[[ INPUT MATERIAL open ]]
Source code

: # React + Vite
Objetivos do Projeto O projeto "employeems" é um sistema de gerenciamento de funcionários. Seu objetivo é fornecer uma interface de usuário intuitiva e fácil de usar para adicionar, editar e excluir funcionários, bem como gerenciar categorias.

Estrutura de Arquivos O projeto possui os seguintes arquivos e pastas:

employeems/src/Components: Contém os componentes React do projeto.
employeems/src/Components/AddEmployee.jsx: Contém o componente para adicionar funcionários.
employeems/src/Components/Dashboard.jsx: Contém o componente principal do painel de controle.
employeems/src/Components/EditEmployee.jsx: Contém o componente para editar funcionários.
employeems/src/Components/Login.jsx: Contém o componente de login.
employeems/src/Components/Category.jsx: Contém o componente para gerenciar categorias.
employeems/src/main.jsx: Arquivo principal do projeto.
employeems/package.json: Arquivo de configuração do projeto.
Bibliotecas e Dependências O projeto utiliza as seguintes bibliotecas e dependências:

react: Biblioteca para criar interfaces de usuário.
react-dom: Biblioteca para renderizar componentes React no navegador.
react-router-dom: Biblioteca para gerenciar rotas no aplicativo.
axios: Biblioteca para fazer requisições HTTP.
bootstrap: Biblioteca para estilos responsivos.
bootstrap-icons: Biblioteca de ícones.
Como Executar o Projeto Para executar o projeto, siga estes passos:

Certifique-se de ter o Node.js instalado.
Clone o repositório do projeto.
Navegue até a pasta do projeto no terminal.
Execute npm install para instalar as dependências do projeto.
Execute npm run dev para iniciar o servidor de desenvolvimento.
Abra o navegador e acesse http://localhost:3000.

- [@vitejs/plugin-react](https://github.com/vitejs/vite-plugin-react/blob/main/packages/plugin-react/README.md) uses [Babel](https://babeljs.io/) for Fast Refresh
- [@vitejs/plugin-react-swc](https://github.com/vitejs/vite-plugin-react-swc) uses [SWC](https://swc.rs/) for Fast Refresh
[[ INPUT MATERIAL closed ]]
[[ INPUT MATERIAL open ]]
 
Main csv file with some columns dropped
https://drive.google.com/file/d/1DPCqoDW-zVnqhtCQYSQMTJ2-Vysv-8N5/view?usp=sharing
[[ INPUT MATERIAL closed ]]
◆ **REQUIRED ACTION**
In the material above, find every line that has the string "componentes" and pull those lines out.

◆ **REPLY**
employeems/src/Components: Contém os componentes React do projeto.
react-dom: Biblioteca para renderizar componentes React no navegador.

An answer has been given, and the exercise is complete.